The current transformation towards smart manufacturing has led to a growing
demand for human-robot collaboration (HRC) in the manufacturing process.
Perceiving and understanding the human co-worker's behaviour introduces
challenges for collaborative robots to efficiently and effectively perform
tasks in unstructured and dynamic environments. Integrating recent data-driven
machine vision capabilities into HRC systems is a logical next step in
addressing these challenges. However, in these cases, off-the-shelf components
struggle due to generalisation limitations. Real-world evaluation is required
in order to fully appreciate the maturity and robustness of these approaches.

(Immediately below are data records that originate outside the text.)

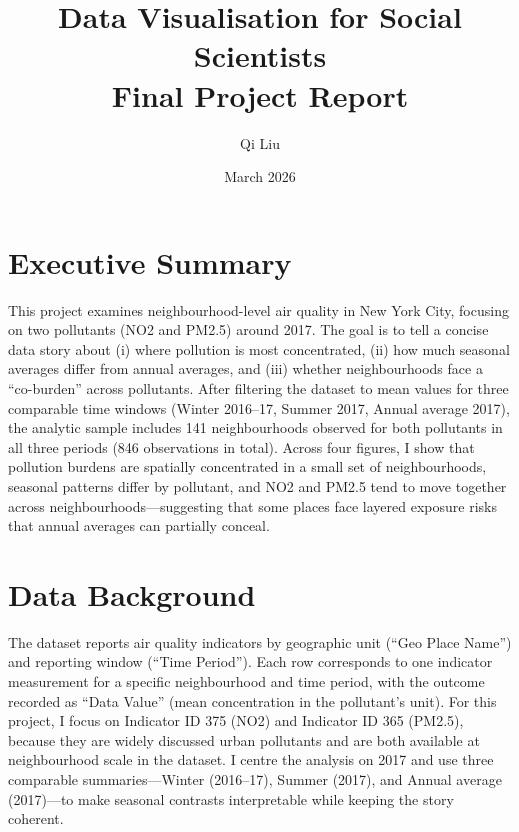 \documentclass[11pt,a4paper]{article}
\title{\textbf{Data Visualisation for Social Scientists\\Final Project Report}}
\author{Qi Liu}
\date{March 2026}
\begin{document}
	
	\maketitle
	\thispagestyle{empty}
	
	\tableofcontents
	\newpage
	
	\vspace{1em}
	
\section*{Executive Summary}
	
	This project examines neighbourhood-level air quality in New York City, focusing on two pollutants (NO2 and PM2.5) around 2017. The goal is to tell a concise data story about (i) where pollution is most concentrated, (ii) how much seasonal averages differ from annual averages, and (iii) whether neighbourhoods face a ``co-burden'' across pollutants. After filtering the dataset to mean values for three comparable time windows (Winter 2016--17, Summer 2017, Annual average 2017), the analytic sample includes 141 neighbourhoods observed for both pollutants in all three periods (846 observations in total). Across four figures, I show that pollution burdens are spatially concentrated in a small set of neighbourhoods, seasonal patterns differ by pollutant, and NO2 and PM2.5 tend to move together across neighbourhoods---suggesting that some places face layered exposure risks that annual averages can partially conceal.
	
	\section*{Data Background}
	
	The dataset reports air quality indicators by geographic unit (``Geo Place Name'') and reporting window (``Time Period''). Each row corresponds to one indicator measurement for a specific neighbourhood and time period, with the outcome recorded as ``Data Value'' (mean concentration in the pollutant's unit). For this project, I focus on Indicator ID 375 (NO2) and Indicator ID 365 (PM2.5), because they are widely discussed urban pollutants and are both available at neighbourhood scale in the dataset. I centre the analysis on 2017 and use three comparable summaries---Winter (2016--17), Summer (2017), and Annual average (2017)---to make seasonal contrasts interpretable while keeping the story coherent.
	
\end{document}
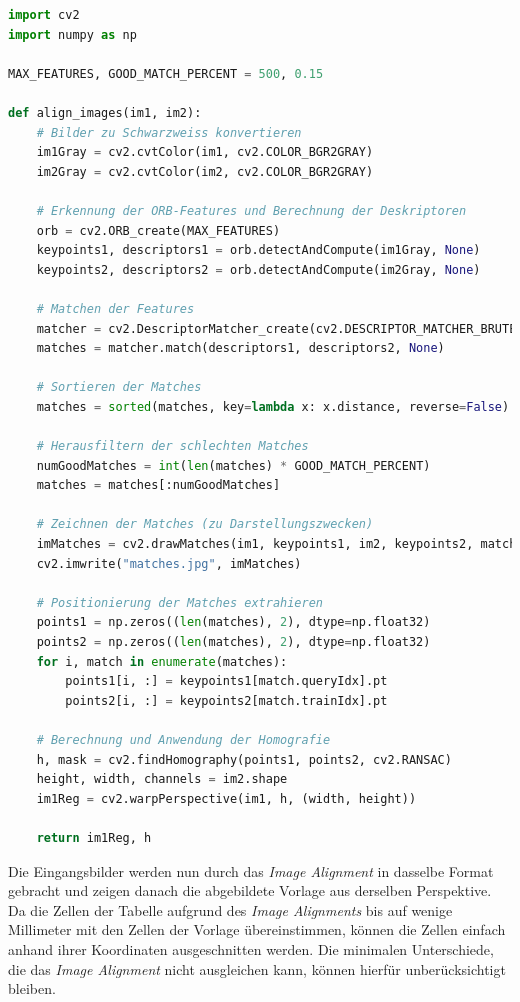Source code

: \begin{minipage}{\textwidth}
	\begin{lstlisting}[language=Python, caption=Code für \textit{Image Alignment}, label=lst:align_images]
import cv2
import numpy as np

MAX_FEATURES, GOOD_MATCH_PERCENT = 500, 0.15

def align_images(im1, im2):
	# Bilder zu Schwarzweiss konvertieren
	im1Gray = cv2.cvtColor(im1, cv2.COLOR_BGR2GRAY)
	im2Gray = cv2.cvtColor(im2, cv2.COLOR_BGR2GRAY)

	# Erkennung der ORB-Features und Berechnung der Deskriptoren
	orb = cv2.ORB_create(MAX_FEATURES)
	keypoints1, descriptors1 = orb.detectAndCompute(im1Gray, None)
	keypoints2, descriptors2 = orb.detectAndCompute(im2Gray, None)

	# Matchen der Features
	matcher = cv2.DescriptorMatcher_create(cv2.DESCRIPTOR_MATCHER_BRUTEFORCE_HAMMING)
	matches = matcher.match(descriptors1, descriptors2, None)

	# Sortieren der Matches
	matches = sorted(matches, key=lambda x: x.distance, reverse=False)

	# Herausfiltern der schlechten Matches
	numGoodMatches = int(len(matches) * GOOD_MATCH_PERCENT)
	matches = matches[:numGoodMatches]

	# Zeichnen der Matches (zu Darstellungszwecken)
	imMatches = cv2.drawMatches(im1, keypoints1, im2, keypoints2, matches, None)
	cv2.imwrite("matches.jpg", imMatches)

	# Positionierung der Matches extrahieren
	points1 = np.zeros((len(matches), 2), dtype=np.float32)
	points2 = np.zeros((len(matches), 2), dtype=np.float32)
	for i, match in enumerate(matches):
		points1[i, :] = keypoints1[match.queryIdx].pt
		points2[i, :] = keypoints2[match.trainIdx].pt

	# Berechnung und Anwendung der Homografie
	h, mask = cv2.findHomography(points1, points2, cv2.RANSAC)
	height, width, channels = im2.shape
	im1Reg = cv2.warpPerspective(im1, h, (width, height))

	return im1Reg, h
	\end{lstlisting}
\end{minipage}

Die Eingangsbilder werden nun durch das \textit{Image Alignment} in dasselbe Format gebracht und zeigen danach die abgebildete Vorlage aus derselben Perspektive.
Da die Zellen der Tabelle aufgrund des \textit{Image Alignments} bis auf wenige Millimeter mit den Zellen der Vorlage übereinstimmen, können die Zellen einfach
anhand ihrer Koordinaten ausgeschnitten werden. Die minimalen Unterschiede, die das \textit{Image Alignment} nicht ausgleichen kann, können hierfür unberücksichtigt
bleiben.

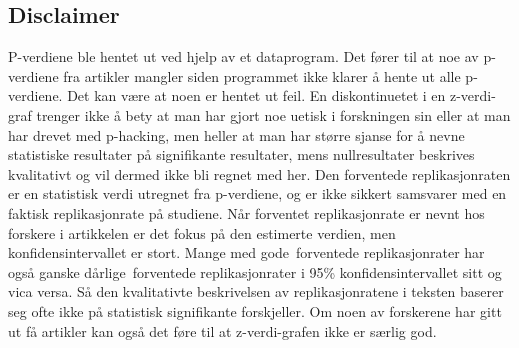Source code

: \documentclass[doc,norsk]{apa7}
\begin{document}
\subsection{Disclaimer}
P-verdiene ble hentet ut ved hjelp av et dataprogram. Det fører til at noe av p-verdiene fra artikler mangler siden programmet ikke klarer å hente ut alle p-verdiene. Det kan være at noen er hentet ut feil. En diskontinuetet i en z-verdi-graf trenger ikke å bety at man har gjort noe uetisk i forskningen sin eller at man har drevet med p-hacking, men heller at man har større sjanse for å nevne statistiske resultater på signifikante resultater, mens nullresultater beskrives kvalitativt og vil dermed ikke bli regnet med her. Den forventede replikasjonraten er en statistisk verdi utregnet fra p-verdiene, og er ikke sikkert samsvarer med en faktisk replikasjonrate på studiene. Når forventet replikasjonrate er nevnt hos forskere i artikkelen er det fokus på den estimerte verdien, men konfidensintervallet er stort. Mange med \guillemetleft gode\guillemetright\ forventede replikasjonrater har også ganske \guillemetleft dårlige\guillemetright\ forventede replikasjonrater i 95\% konfidensintervallet sitt og vica versa. Så den kvalitativte beskrivelsen av replikasjonratene i teksten baserer seg ofte ikke på statistisk signifikante forskjeller. Om noen av forskerene har gitt ut få artikler kan også det føre til at z-verdi-grafen ikke er særlig god.

\printbibliography

\processdelayedfloats
\end{document}
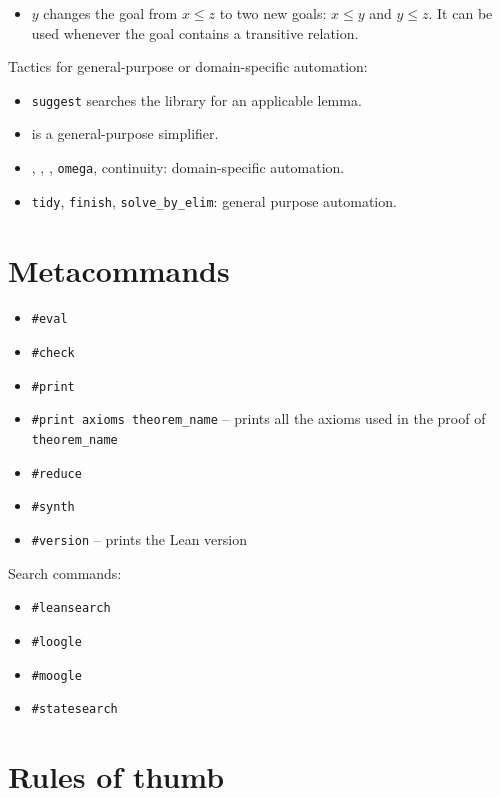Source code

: \documentclass[a4paper]{article}
\begin{document}

\begin{itemize}
    \item \texttt{\trans $y$} changes the goal from $x \leq z$ to two new goals: $x \leq y$ and $y \leq z$. It can be used whenever the goal contains a transitive relation.
\end{itemize}

Tactics for general-purpose or domain-specific automation:
\begin{itemize}
    \item \texttt{suggest} searches the library for an applicable lemma.
    \item \simp is a general-purpose simplifier.
    \item \abel, \ring, \linarith, \texttt{omega}, continuity: domain-specific automation.
    \item \texttt{tidy}, \texttt{finish}, \texttt{solve\_by\_elim}: general purpose automation.
\end{itemize}

\section{Metacommands}

\begin{itemize}
    \item \texttt{\#eval}
    \item \texttt{\#check}
    \item \texttt{\#print}
    \item \texttt{\#print axioms theorem\_name} -- prints all the axioms used in the proof of \texttt{theorem\_name}
    \item \texttt{\#reduce}
    \item \texttt{\#synth}
    \item \texttt{\#version} -- prints the Lean version
\end{itemize}

Search commands:
\begin{itemize}
    \item \texttt{\#leansearch}
    \item \texttt{\#loogle}
    \item \texttt{\#moogle}
    \item \texttt{\#statesearch}
\end{itemize}

\section{Rules of thumb}
\end{document}
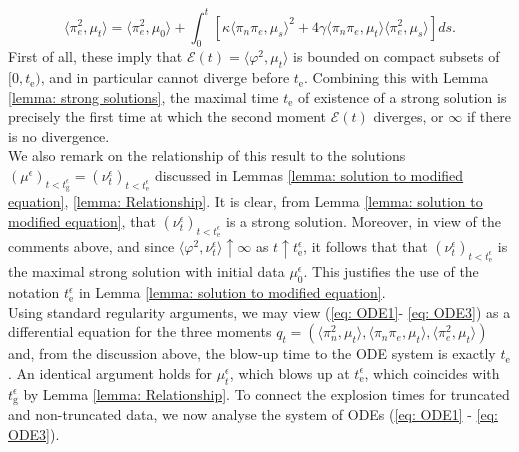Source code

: \begin{equation} \label{eq: ODE3}
    \langle \pi_e^2, \mu_t\rangle =
    \langle \pi_e^2, \mu_0\rangle + \int_0^t \left[\kappa\langle \pi_n\pi_e, \mu_s\rangle^2+4\gamma\langle \pi_n\pi_e, \mu_t\rangle\langle\pi_e^2, \mu_s \rangle \right] ds.
\end{equation} First of all, these imply that $\mathcal{E}(t)=\langle \varphi^2, \mu_t\rangle$ is bounded on compact subsets of $[0, t_\mathrm{e})$, and in particular cannot diverge before $t_\mathrm{e}$. Combining this with Lemma \ref{lemma: strong solutions}, the maximal time $t_\mathrm{e}$ of existence of a strong solution is precisely the first time at which the second moment $\mathcal{E}(t)$ diverges, or $\infty$ if there is no divergence. \medskip \\ We also remark on the relationship of this result to the solutions $(\mu^\epsilon)_{t<t_\mathrm{g}^\epsilon}=(\nu^\epsilon_t)_{t<t_\mathrm{e}^\epsilon}$ discussed in Lemmas \ref{lemma: solution to modified equation}, \ref{lemma: Relationship}. It is clear, from Lemma \ref{lemma: solution to modified equation}, that $(\nu^\epsilon_t)_{t<t_\mathrm{e}^\epsilon}$ is a strong solution. Moreover, in view of the comments above, and since $\langle \varphi^2, \nu^\epsilon_t\rangle \uparrow \infty$ as $t\uparrow t_\mathrm{e}^\epsilon$, it follows that that $(\nu^{\epsilon}_t)_{t<t_\mathrm{e}^\epsilon}$ is the maximal strong solution with initial data $\mu^\epsilon_0.$ This justifies the use of the notation $t^\epsilon_\mathrm{e}$ in Lemma \ref{lemma: solution to modified equation}. \medskip \\  Using standard regularity arguments, we may view (\ref{eq: ODE1}- \ref{eq: ODE3}) as a differential equation for the three moments $q_t=(\langle \pi_n^2, \mu_t\rangle, \langle \pi_n \pi_e, \mu_t\rangle, \langle \pi_e^2, \mu_t\rangle)$ and, from the discussion above, the blow-up time to the ODE system is exactly $t_\mathrm{e}$. An identical argument holds for $\mu^\epsilon_t$, which blows up at $t^\epsilon_\mathrm{e}$, which coincides with  $t^\epsilon_\mathrm{g}$ by Lemma \ref{lemma: Relationship}. To connect the explosion times for truncated and non-truncated data, we now analyse the system of ODEs (\ref{eq: ODE1} - \ref{eq: ODE3}).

Furthermore, understanding the pure-vision aspects is a crucial first step
before combining multiple modalities in order to understand the limitations. In
this paper, we propose GoferBot, a novel vision-based semantic HRC system for a
real-world assembly task. It is composed of a visual servoing module that
reaches and grasps assembly parts in an unstructured multi-instance and dynamic
environment, an action recognition module that performs human action prediction
for implicit communication, and a visual handover module that uses the
perceptual understanding of human behaviour to produce an intuitive and
efficient collaborative assembly experience. GoferBot is a novel assembly
system that seamlessly integrates all sub-modules by utilising implicit
semantic information purely from visual perception